3. Nello STADIO RELIGIOSO vi è la figura di Abramo, perché? Abramo rappresenta la scelta della vita
religiosa ma è una religione vista come scandalo e paradosso. Abramo decide di ascoltare la parola di
Dio e sono tante le scelte che è costretto a fare per se stesso e per il suo popolo (infatti in realtà
l’angoscia di Abramo nasce già dal fatto che deve guidare questo popolo ma è l’unico a credere in Dio)
e queste scelte portano l’angoscia e la disperazione (lo abbiamo visto anche nel film). Una tra le tante
scelte è quella di dover dare al faraone sua moglie Sara per ottenere in Egitto la terra per il suo popolo
(la ottiene con la bugia perché in realtà non dice che Sara è sua moglie ma dice che è sua sorella,
perché altrimenti non sarebbe stato accolto), quindi c’è la disperazione, l’angoscia di un uomo che ama
profondamente la moglie ma che deve cederla al faraone immaginando che ella diventerà una delle
tante concubine. La religione è scandalosa perché ti mette davanti a delle scelte dolorose ed è
paradosso perché Dio chiede ad Abramo di sacrificare suo figlio Isacco per provare la sua fede, figlio
che era riuscito ad avere dopo tanti anni poiché Sara non riusciva ad avere figli (qui c’è un altro
paradosso perché Sara che non riesce ad avere figli è l’ostetrica che fa nascere i bambini della sua
tribù). Ecco quindi ancora la disperazione di Abramo: avere fede in Dio o sacrificare il figlio? Qual è la
scelta giusta? Abramo sceglie di avere fede in Dio che lo ferma prima di sacrificare il figlio e lo sceglie
come profeta. Dunque la vita religiosa ci permette di trovare la soluzione alla disperazione e
all’angoscia come Abramo che decide di avere fede in Dio. Comunque dobbiamo notare che se
analizziamo la vita di Abramo e le scelte che deve fare si può dire che la religione è paradosso. Inoltre
per Kierkegaard la vita religiosa non significa avere la vocazione e diventare parte integrante della
chiesa; Kierkegaard condanna la chiesa danese per la sua struttura e le sue caratteristiche, addirittura
verrà scomunicato dalla chiesa danese. Egli infatti sostiene che la chiesa ha attuato una dottrina la
quale non è altro che una speculazione teologica, infatti secondo Kierkegaard c'è quello che viene
chiamato l'ateismo cristiano. La vita religiosa significa affidarsi a Dio, a Cristo ma in maniera
personale, cioè il rapporto del singolo individuo con Dio è singolare, non avviene attraverso
intermediazioni, ecco perché in “Timore e tremore” parliamo della figura di Abramo: egli rappresenta
colui che parla con Dio e lo ascolta, Abramo non sceglie Dio ma si mette nelle condizioni di essere scelto
da Dio (ricordiamo che con il cristianesimo parliamo sempre solo di verità, di ascolto, MAI di presenza,
questo perché la filosofia cristiana è una filosofia dell’ascolto, noi ascoltiamo la parola di Dio, non
vediamo nulla).

 In conclusione se andiamo ad osservare i nuclei fondanti della filosofa Kierkegaardiana abbiamo:


1. Il tema della scelta quindi la singolarità, il concetto di singolo rispetto alla specie
2. Come conseguenza della scelta, ricordiamo allora la libertà e quindi la possibilità, perché ho
appunto la possibilità di scegliere e sono libero di poter fare questa scelta. Ma la libertà è anche
sinonimo di responsabilità di fronte alla scelta tra bene e male e cioè genere poi l’angoscia (dolore
legato al rapporto con l’esterno) e la disperazione (dolore interno).

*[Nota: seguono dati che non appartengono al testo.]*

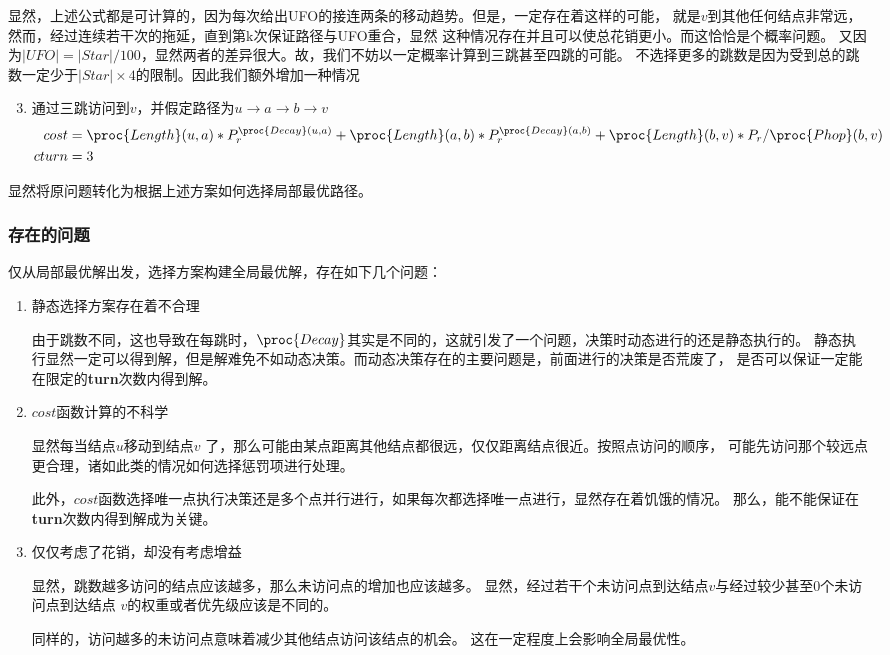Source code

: \documentclass[hyperref,UTF8]{ctexart}
\theoremstyle{definition}
\theoremstyle{remark}
\numberwithin{equation}{subsection}
\newcommand{\Emph}{\textbf}
\begin{document}
	显然，上述公式都是可计算的，因为每次给出UFO的接连两条的移动趋势。但是，一定存在着这样的可能，
	就是$v$到其他任何结点非常远，然而，经过连续若干次的拖延，直到第k次保证路径与UFO重合，显然
	这种情况存在并且可以使总花销更小。而这恰恰是个概率问题。
	又因为$|UFO| = |Star|/100$，显然两者的差异很大。故，我们不妨以一定概率计算到三跳甚至四跳的可能。
	不选择更多的跳数是因为受到总的跳数一定少于$|Star| \times 4$的限制。因此我们额外增加一种情况
	\begin{enumerate}[(1)]
	\setcounter{enumi}{2}
		
		\item 通过三跳访问到$v$，并假定路径为$u \rightarrow a \rightarrow b \rightarrow v$
		\begin{align*}
			cost	&= \proc{Length}(u, a) * P_r^{\proc{Decay}(u, a)} + \proc{Length}(a, b) * P_r^{\proc{Decay}(a, b)} + \proc{Length}(b, v) * P_r / \proc{Phop}(b, v)	\\
			cturn	&= 3
		\end{align*}
		
	\end{enumerate}
	
	显然将原问题转化为根据上述方案如何选择局部最优路径。
	
\subsubsection{存在的问题}

	仅从局部最优解出发，选择方案构建全局最优解，存在如下几个问题：
	\begin{enumerate}[(1)]
		
		\item 静态选择方案存在着不合理
		
		由于跳数不同，这也导致在每跳时，$\proc{Decay}$其实是不同的，这就引发了一个问题，决策时动态进行的还是静态执行的。
		静态执行显然一定可以得到解，但是解难免不如动态决策。而动态决策存在的主要问题是，前面进行的决策是否荒废了，
		是否可以保证一定能在限定的\Emph{turn}次数内得到解。
		
		\item $cost$函数计算的不科学
		
		显然每当结点$u$移动到结点$v$ 了，那么可能由某点距离其他结点都很远，仅仅距离结点很近。按照点访问的顺序，
		可能先访问那个较远点更合理，诸如此类的情况如何选择惩罚项进行处理。
		
		此外，$cost$函数选择唯一点执行决策还是多个点并行进行，如果每次都选择唯一点进行，显然存在着饥饿的情况。
		那么，能不能保证在\Emph{turn}次数内得到解成为关键。
		
		\item  仅仅考虑了花销，却没有考虑增益
		
		显然，跳数越多访问的结点应该越多，那么未访问点的增加也应该越多。
		显然，经过若干个未访问点到达结点$v$与经过较少甚至0个未访问点到达结点
		$v$的权重或者优先级应该是不同的。
		
		同样的，访问越多的未访问点意味着减少其他结点访问该结点的机会。
		这在一定程度上会影响全局最优性。
		
	\end{enumerate}
	
\end{document}
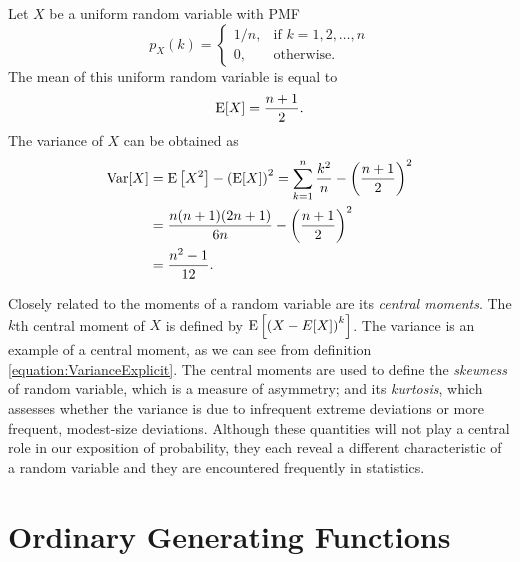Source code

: \begin{example}
Let $X$ be a uniform random variable with PMF
\begin{equation*}
p_X (k) = \left\{ \begin{array}{ll}
1/n, & \text{if }k = 1, 2, \ldots, n \\
0, & \text{otherwise} .
\end{array} \right.
\end{equation*}
The mean of this uniform random variable is equal to
\begin{equation*}
\mathrm{E} [X] = \frac{n+1}{2} .
\end{equation*}
The variance of $X$ can be obtained as
\begin{equation*}
\begin{split}
\mathrm{Var} [X] &= \mathrm{E} \left[ X^2 \right] - \left( \mathrm{E} [X] \right)^2
= \sum_{k=1}^n \frac{k^2}{n} - \left( \frac{n+1}{2} \right)^2 \\
&= \frac{n(n+1)(2n+1)}{6n} - \left( \frac{n+1}{2} \right)^2 \\
&= \frac{n^2 - 1}{12} .
\end{split}
\end{equation*}
\end{example}

Closely related to the moments of a random variable are its \emph{central moments}. 
The $k$th central moment of $X$ is defined by $\mathrm{E} \left[ \left( X - E[X] \right)^k \right]$.
The variance is an example of a central moment, as we can see from definition \eqref{equation:VarianceExplicit}.
The central moments are used to define the \emph{skewness} of random variable, which is a measure of asymmetry; and its \emph{kurtosis}, which assesses whether the variance is due to infrequent extreme deviations or more frequent, modest-size deviations.
Although these quantities will not play a central role in our exposition of probability, they each reveal a different characteristic of a random variable and they are encountered frequently in statistics. 


\section{Ordinary Generating Functions}
\label{section:OrdinaryGeneratingFunctions}

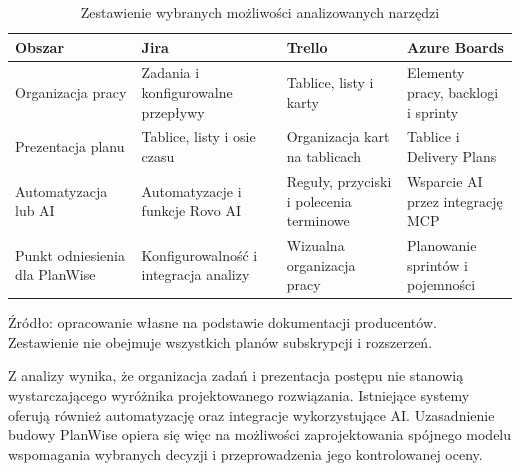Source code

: \begin{table}[htbp]
    \centering
    \caption{Zestawienie wybranych możliwości analizowanych narzędzi}
    \label{tab:porownanie-narzedzi}
    \small
    \begin{tabularx}{\textwidth}{
        >{\raggedright\arraybackslash}p{}
        >{\raggedright\arraybackslash}X
        >{\raggedright\arraybackslash}X
        >{\raggedright\arraybackslash}X}
        \toprule
        \textbf{Obszar} &
        \textbf{Jira} &
        \textbf{Trello} &
        \textbf{Azure Boards} \\
        \midrule

        Organizacja pracy &
        Zadania i konfigurowalne przepływy &
        Tablice, listy i karty &
        Elementy pracy, backlogi i sprinty \\
        \addlinespace

        Prezentacja planu &
        Tablice, listy i osie czasu &
        Organizacja kart na tablicach &
        Tablice i Delivery Plans \\
        \addlinespace

        Automatyzacja lub AI &
        Automatyzacje i funkcje Rovo AI &
        Reguły, przyciski i polecenia terminowe &
        Wsparcie AI przez integrację MCP \\
        \addlinespace

        Punkt odniesienia dla PlanWise &
        Konfigurowalność i integracja analizy &
        Wizualna organizacja pracy &
        Planowanie sprintów i pojemności \\
        \bottomrule
    \end{tabularx}

    \par\smallskip
    \begin{minipage}{\textwidth}
        \footnotesize
        Źródło: opracowanie własne na podstawie dokumentacji producentów.
        Zestawienie nie obejmuje wszystkich planów subskrypcji i rozszerzeń.
    \end{minipage}
\end{table}

Z analizy wynika, że organizacja zadań i prezentacja postępu nie stanowią wystarczającego wyróżnika projektowanego rozwiązania. Istniejące systemy oferują również automatyzację oraz integracje wykorzystujące AI. Uzasadnienie budowy PlanWise opiera się więc na możliwości zaprojektowania spójnego modelu wspomagania wybranych decyzji i przeprowadzenia jego kontrolowanej oceny.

Quindi possiamo dire che le categorie dell’esistenza sono la singolarità e la possibilità.

Lettura su che cos’è la disperazione per Spinoza: “La disperazione è tristezza nata dall’idea di una cosa
futura o passata riguardo alla quale è stata tolta ogni causa di dubbio”. Spesso disperazione e angoscia
sono legate al passato e al futuro quindi dobbiamo cercare di allontanarci da questi sentimenti che ci
riportano al vissuto appunto del passato e a quello che sarà il futuro.